Young families and couples, even with both adults working, particularly in suburbs in Goldstein like Bentleigh, McKinnon, Highett, Cheltenham and Hampton East with median house prices of between $1.2 and $1.8 million, are forced to resort to crystal ball gazing now, while the Reserve Bank issues opaque guidance and its governor briefs investment bankers behind closed doors rather than providing clarity to the public. While this may fly in the face of perception of Goldstein, housing stress is high, with very low social housing stock. In the city of Glen Eira, for example, more than 42 per cent of houses are paying high mortgage repayments and almost 47 per cent are paying what is defined as high rental payments. More than a third of renting households are paying more than 30 per cent of their income on rent. Renters, an increasingly large proportion of the Australian population, largely can't access the kinds of decades-long leases available in Europe that provide stability of accommodation. Instead, they are forced into bidding wars for often below-par housing.

In some of the wealthier precincts in my electorate, there are older women, separated from their long-time partners, who have a house but don't have the income to maintain it. In one such precinct, a four-bedroom house recently came up for rent. It couldn't be heated properly, there was significant water damage and it had not been repaired between tenants. For all that, 50 family groups were so desperate to get a roof over their heads that they all turned up to make applications. In addition, few of our older rented homes are fit for purpose and there are few incentives for landlords to make the improvements that would do much to help us to get to net zero. Landlords get tax relief if a stove breaks down and they replace it but nothing if they seek to improve the quality of the appliances or the energy efficiency of the rental property they own. This is a hole in our tax laws, which have become a general no-go zone in the discussion about housing policy.

As you will have gathered, I see this government's initiative on housing as a start but not a full solution. The policy provides for 30,000 social and affordable homes in five years, plus another 10,000 affordable and well-located homes delivered between the federal government, the states, local government and institutional investors via a housing accord. Yet we need to build 36,000 houses per year until 2036 just to catch up with demand. This puts the 6,000 social and affordable homes proposed per year—and we have to find the land, people and materials to build them—into perspective. The government's budget also has each home costing just over $68,000.

Lack of housing, both social and affordable, is a particular problem for one very big cohort: women. Older women are at greater risk of homelessness than any other group. According to a 2020 report by the Housing for the Aged Action Group and Social Ventures Australia, the number of older women at risk of finding themselves without a home was 405,000. According to the Mercy Foundation, women over 55 are at great risk of financial and housing insecurity due to systemic and compounding factors like lack of superannuation, working part-time or casually throughout their lives, taking time out of the workforce to care for family, bearing the brunt of the gender pay gap, an increasingly unaffordable private rental market and age discrimination. The proposed Housing Australia Future Fund specifies 4,000 homes for women and children fleeing domestic violence and older women on low incomes at risk of homelessness. This is welcome but it's inadequate. It is just one per cent of the women identified by the Mercy Foundation as being at risk.

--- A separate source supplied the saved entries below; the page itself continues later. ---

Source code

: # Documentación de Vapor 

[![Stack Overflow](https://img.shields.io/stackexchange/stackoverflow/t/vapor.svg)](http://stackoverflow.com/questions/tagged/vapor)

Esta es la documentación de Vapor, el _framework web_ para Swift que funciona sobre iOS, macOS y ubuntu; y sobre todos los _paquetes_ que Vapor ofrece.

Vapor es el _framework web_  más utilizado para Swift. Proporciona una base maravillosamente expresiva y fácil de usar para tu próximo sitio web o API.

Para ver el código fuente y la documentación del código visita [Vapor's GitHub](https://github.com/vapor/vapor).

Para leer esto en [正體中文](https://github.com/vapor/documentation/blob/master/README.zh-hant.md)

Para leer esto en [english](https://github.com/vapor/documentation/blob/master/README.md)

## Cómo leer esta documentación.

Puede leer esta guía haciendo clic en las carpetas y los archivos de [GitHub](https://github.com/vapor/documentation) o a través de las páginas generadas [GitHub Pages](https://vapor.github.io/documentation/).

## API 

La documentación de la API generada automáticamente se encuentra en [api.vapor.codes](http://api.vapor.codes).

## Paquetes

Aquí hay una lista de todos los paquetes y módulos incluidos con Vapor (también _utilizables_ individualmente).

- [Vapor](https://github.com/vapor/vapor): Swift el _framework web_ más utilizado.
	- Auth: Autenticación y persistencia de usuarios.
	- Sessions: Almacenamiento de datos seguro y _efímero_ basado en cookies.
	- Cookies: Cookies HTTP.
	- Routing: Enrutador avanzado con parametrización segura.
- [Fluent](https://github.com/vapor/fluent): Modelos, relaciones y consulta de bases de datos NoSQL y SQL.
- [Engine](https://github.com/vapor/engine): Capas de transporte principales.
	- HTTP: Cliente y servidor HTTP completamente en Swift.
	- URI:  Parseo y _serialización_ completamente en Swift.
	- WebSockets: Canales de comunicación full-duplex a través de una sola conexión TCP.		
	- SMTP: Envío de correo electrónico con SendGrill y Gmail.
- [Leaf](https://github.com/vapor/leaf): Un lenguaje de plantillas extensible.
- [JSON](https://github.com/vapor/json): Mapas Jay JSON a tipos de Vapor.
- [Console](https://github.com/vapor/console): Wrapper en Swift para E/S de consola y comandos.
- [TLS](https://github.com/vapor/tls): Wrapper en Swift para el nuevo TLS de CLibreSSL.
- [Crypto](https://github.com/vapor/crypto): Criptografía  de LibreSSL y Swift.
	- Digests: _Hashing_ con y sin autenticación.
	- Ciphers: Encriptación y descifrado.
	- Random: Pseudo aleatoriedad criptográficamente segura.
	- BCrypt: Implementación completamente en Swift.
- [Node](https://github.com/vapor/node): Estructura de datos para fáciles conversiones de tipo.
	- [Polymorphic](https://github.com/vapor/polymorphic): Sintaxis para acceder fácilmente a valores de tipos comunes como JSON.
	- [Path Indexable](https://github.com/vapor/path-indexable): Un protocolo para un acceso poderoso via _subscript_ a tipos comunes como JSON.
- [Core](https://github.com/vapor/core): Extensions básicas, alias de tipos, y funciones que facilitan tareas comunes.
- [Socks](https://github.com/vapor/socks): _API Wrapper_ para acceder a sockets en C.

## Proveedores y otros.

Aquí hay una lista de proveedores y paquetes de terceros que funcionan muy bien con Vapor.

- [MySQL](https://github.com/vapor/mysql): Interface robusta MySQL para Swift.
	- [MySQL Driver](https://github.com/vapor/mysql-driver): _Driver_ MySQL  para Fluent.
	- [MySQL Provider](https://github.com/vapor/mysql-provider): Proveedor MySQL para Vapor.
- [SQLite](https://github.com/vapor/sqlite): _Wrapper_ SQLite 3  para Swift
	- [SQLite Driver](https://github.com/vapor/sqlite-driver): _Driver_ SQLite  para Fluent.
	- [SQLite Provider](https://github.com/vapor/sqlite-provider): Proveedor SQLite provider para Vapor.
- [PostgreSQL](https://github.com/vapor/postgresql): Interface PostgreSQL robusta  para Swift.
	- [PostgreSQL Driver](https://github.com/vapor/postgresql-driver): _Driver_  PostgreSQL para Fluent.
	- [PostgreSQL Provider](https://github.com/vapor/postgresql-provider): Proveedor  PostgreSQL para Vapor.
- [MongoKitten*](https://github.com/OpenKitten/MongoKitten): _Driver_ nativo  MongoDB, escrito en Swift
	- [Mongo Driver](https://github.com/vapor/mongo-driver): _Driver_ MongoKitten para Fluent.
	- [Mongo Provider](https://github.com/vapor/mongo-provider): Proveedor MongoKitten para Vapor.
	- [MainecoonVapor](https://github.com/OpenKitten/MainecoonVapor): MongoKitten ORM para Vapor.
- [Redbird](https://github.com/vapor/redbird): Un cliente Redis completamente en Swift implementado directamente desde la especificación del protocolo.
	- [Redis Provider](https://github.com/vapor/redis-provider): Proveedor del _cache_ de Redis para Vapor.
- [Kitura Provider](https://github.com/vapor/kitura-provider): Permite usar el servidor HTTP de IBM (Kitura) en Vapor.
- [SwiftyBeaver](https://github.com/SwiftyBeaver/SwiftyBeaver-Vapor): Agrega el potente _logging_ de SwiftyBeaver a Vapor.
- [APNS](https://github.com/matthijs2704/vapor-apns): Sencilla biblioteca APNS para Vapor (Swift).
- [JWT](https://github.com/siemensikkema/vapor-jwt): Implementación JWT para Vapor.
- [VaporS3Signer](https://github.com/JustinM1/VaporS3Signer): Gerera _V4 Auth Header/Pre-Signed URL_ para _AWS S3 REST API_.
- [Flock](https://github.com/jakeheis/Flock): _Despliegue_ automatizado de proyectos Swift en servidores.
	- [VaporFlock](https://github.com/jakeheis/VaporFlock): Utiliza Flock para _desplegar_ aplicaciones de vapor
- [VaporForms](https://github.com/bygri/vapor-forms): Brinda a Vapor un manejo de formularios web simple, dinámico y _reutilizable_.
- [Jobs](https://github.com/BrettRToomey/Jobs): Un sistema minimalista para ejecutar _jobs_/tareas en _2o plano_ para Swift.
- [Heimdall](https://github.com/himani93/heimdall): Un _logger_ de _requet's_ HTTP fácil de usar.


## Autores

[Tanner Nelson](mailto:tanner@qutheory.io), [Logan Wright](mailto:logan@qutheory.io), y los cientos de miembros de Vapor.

Labor went to the election promising to fund the HAFF off-budget to the tune of $10 billion. The government estimates the fund will generate an annual surplus of $500 million to spend. This is subject to the vagaries of the investment market. According to authoritative advice to my office, there is the risk that the amount of money available to the fund is far less than the land value required, the build costs and debt required versus the income yield and capital growth of the fund. In short, whether the fund is underfunded remains a reasonable question that also raises a second one: will the government guarantee the fund if there's a shortfall?

There is also the key question of governance. What does the government's claim of independence for the new council really mean? Strong oversight and clear guidelines for any grants paid are critical for the integrity of the fund and public confidence in it. We don't want this to be at risk of another colour-coded spreadsheet exercise.

The questions for the government and the minister are many. There are many bodies involved, and experience tells us that opens the way to blame- and responsibility-shifting. What will be the lines of accountability to deliver the number of homes proposed? Why does the National Housing and Homelessness Plan not sit with one of the new bodies being created under this package? Will the fund capital be sufficient to fund delivery, and is it to be a permanent capital base? What happens after the first five years of the fund's operation? We need more detail. My office has had discussions with the minister's office on these matters, and I am grateful for that engagement. I would argue, though, that these questions and potential gaps in this legislative package need to be addressed before it passes both houses.

The legislation appears to provide for many owners and stakeholders, which makes it even more important that the funding decisions, approvals and independent advice by the council are genuinely independent and that reporting requirements to the parliament are regular, timely and transparent. Unusually, to my eye, the legislation proposes that a member of Treasury sit on the independent council. Treasury has the personnel and funding to brief the council, yet the council doesn't have its own internal resources—which means it runs the risk of being dependent on lopsided advice from a conflicted source. The council needs its own source of advice, I would argue, and the ability, staffing and funding to commission its own independent research data and analysis. This is not just a problem in this instance; it's a problem for other independent boards appointed by the government to provide supposedly independent advice, the Reserve Bank board being one example.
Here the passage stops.